Tongxinluo improves cognition by decreasing β-amyloid in spontaneous hypertensive rats.

作者信息

Fei Yu-Lang, Lv Hong-Jun, Li Yan-Bo, Liu Jie, Qian Yi-Hua, Yang Wei-Na, Ma Kai-Ge, Li Hong-Bao, Qu Qiu-Min

机构信息

Department of Neurology, First Affiliated Hospital of Xi'an Jiaotong University, Xi'an, Shaanxi 710061, China.

Department of Endocrinology, First Affiliated Hospital of Xi'an Jiaotong University, Xi'an, Shaanxi 710061, China.

出版信息

Brain Res. 2017 May 15;1663:151-160. doi: 10.1016/j.brainres.2017.03.005. Epub 2017 Mar 6.

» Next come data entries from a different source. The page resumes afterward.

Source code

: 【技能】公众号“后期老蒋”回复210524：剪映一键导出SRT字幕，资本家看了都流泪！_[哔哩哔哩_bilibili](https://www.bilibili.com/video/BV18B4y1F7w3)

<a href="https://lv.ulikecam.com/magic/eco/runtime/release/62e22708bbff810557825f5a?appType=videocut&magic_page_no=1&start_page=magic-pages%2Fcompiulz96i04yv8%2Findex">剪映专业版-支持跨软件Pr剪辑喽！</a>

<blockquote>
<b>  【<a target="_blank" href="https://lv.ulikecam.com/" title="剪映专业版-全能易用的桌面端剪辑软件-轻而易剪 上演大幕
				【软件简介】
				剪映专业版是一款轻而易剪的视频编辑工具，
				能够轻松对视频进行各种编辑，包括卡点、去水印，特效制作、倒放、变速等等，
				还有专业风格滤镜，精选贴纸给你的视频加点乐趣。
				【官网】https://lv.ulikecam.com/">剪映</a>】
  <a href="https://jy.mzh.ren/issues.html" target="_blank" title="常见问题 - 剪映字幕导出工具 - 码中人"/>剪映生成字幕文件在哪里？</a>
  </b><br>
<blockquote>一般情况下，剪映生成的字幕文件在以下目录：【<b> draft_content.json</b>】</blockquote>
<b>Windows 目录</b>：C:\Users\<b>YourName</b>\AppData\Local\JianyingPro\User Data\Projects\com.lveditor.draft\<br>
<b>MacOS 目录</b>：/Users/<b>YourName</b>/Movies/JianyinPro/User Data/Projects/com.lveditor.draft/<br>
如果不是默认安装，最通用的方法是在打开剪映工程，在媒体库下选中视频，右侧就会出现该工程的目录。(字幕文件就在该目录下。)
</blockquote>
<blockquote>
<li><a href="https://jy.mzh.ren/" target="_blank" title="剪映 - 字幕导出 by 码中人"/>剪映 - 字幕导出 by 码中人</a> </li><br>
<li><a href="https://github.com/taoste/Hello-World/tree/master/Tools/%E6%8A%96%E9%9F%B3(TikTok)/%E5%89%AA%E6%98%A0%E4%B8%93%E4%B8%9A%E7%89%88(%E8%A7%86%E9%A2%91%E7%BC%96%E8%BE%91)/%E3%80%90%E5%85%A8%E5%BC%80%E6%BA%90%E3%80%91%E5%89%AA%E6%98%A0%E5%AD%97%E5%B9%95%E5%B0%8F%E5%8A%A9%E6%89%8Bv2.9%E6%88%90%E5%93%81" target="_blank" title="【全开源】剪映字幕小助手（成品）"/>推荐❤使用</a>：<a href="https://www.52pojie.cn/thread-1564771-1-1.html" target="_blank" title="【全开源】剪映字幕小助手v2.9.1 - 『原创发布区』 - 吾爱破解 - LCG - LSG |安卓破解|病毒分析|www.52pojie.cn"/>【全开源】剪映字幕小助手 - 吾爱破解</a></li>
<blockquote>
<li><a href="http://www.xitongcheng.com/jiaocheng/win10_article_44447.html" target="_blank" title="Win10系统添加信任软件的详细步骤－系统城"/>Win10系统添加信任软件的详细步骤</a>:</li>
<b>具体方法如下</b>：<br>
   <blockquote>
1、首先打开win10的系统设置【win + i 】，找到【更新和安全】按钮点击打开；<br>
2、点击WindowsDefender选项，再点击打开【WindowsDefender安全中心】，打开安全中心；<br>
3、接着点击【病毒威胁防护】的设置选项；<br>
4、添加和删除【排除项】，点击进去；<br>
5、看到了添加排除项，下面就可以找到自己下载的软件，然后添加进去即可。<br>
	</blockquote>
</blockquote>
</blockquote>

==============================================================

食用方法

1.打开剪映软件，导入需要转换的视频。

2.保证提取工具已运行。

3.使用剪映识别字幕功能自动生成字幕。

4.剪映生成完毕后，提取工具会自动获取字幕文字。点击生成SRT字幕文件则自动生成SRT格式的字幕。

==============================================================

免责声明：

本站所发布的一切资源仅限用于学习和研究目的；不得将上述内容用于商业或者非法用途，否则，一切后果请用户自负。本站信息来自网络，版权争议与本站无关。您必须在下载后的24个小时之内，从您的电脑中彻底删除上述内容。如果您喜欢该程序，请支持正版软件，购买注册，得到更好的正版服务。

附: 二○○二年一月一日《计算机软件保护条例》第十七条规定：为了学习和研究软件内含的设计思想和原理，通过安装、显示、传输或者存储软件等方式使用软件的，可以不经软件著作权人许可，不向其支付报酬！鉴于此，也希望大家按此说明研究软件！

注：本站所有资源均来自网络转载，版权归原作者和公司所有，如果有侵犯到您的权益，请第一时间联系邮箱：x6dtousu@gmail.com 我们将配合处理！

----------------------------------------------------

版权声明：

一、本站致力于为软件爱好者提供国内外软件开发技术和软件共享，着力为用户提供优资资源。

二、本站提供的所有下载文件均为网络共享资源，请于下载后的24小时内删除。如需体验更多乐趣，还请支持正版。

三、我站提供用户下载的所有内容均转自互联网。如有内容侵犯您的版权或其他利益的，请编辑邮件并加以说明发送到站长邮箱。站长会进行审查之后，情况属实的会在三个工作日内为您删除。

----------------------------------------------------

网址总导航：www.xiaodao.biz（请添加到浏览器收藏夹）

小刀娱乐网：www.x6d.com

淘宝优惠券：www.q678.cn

DOI:10.1016/j.brainres.2017.03.005
PMID:28274609
Abstract

β-Amyloid (Aβ) accumulation in the brain is the major pathophysiology of Alzheimer disease (AD). Hypertension is a risk factor for AD by promoting Aβ deposition. Traditional Chinese medicinal compound tongxinluo (TXL) can improve blood circulation and endothelium-dependent vasodilation. This study investigates the effects of TXL on cognition and Aβ using spontaneously hypertensive rats (SHRs). TXL was intragastrically administered to SHRs at low-dose, mid-dose and high-dose for 15, 30 or 60days. Cognition was evaluated with a Morris Water Maze (MWM). Aβ in the brain was detected by western blot, ELISA and Thioflavin-S staining. Western blot and RT-PCR were employed to exam the expression of receptor for advanced glycation end products (RAGE), low-density lipoprotein receptor-related protein-1 (LRP-1) and amyloid precursor protein (APP). After TXL treatment for 60days, compared with the vehicle, the number of crossed platform and the time spent in the target quadrant increased in parallel with the increasing length of treatment in MWM. Moreover, the Aβ in the hippocampus significantly decreased compared to the vehicle group, both in western blot and ELISA. Additionally, TXL reduced RAGE expression in a dose- and time-depended manner, but LRP-1 expression had no difference between TXL groups and vehicle groups. Furthermore, the β-secretase expression was significantly decreased compared to the vehicle group, but APP expression had no difference. In conclusion, TXL improved cognition and decreased Aβ in SHRs in a dose- and time-dependent manner, the underlying mechanism may involved in inhibiting RAGE and β-secretase expression.

摘要

β-淀粉样蛋白(Aβ)在大脑中的积累是阿尔茨海默病(AD)的主要病理生理学特征。高血压通过促进Aβ沉积成为AD的一个风险因素。中药复方通心络(TXL)可以改善血液循环和内皮依赖性血管舒张。本研究使用自发性高血压大鼠(SHR)探究TXL对认知和Aβ的影响。将低剂量、中剂量和高剂量的TXL灌胃给予SHR,持续15、30或60天。用莫里斯水迷宫(MWM)评估认知。通过蛋白质印迹法、酶联免疫吸附测定(ELISA)和硫黄素-S染色检测大脑中的Aβ。采用蛋白质印迹法和逆转录-聚合酶链反应(RT-PCR)检测晚期糖基化终末产物受体(RAGE)、低密度脂蛋白受体相关蛋白1(LRP-1)和淀粉样前体蛋白(APP)的表达。TXL治疗60天后,与赋形剂组相比,在MWM中穿越平台的次数和在目标象限花费的时间随着治疗时间的延长而增加。此外,蛋白质印迹法和ELISA检测均显示,与赋形剂组相比,海马体中的Aβ显著减少。此外,TXL以剂量和时间依赖性方式降低RAGE表达,但TXL组和赋形剂组之间LRP-1表达无差异。此外,与赋形剂组相比,β-分泌酶表达显著降低,但APP表达无差异。总之,TXL以剂量和时间依赖性方式改善SHR的认知并降低Aβ,其潜在机制可能与抑制RAGE和β-分泌酶表达有关。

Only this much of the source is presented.